# Source data
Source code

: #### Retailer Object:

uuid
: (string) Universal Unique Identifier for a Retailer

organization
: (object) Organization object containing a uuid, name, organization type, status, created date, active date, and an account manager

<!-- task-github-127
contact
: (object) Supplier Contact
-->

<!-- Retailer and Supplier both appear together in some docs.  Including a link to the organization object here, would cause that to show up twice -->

# Activity
Reproduce the material above exactly; please quote every line of it.

# Output of the exercise
Source code

: #### Retailer Object:

uuid
: (string) Universal Unique Identifier for a Retailer

organization
: (object) Organization object containing a uuid, name, organization type, status, created date, active date, and an account manager

<!-- task-github-127
contact
: (object) Supplier Contact
-->

<!-- Retailer and Supplier both appear together in some docs.  Including a link to the organization object here, would cause that to show up twice -->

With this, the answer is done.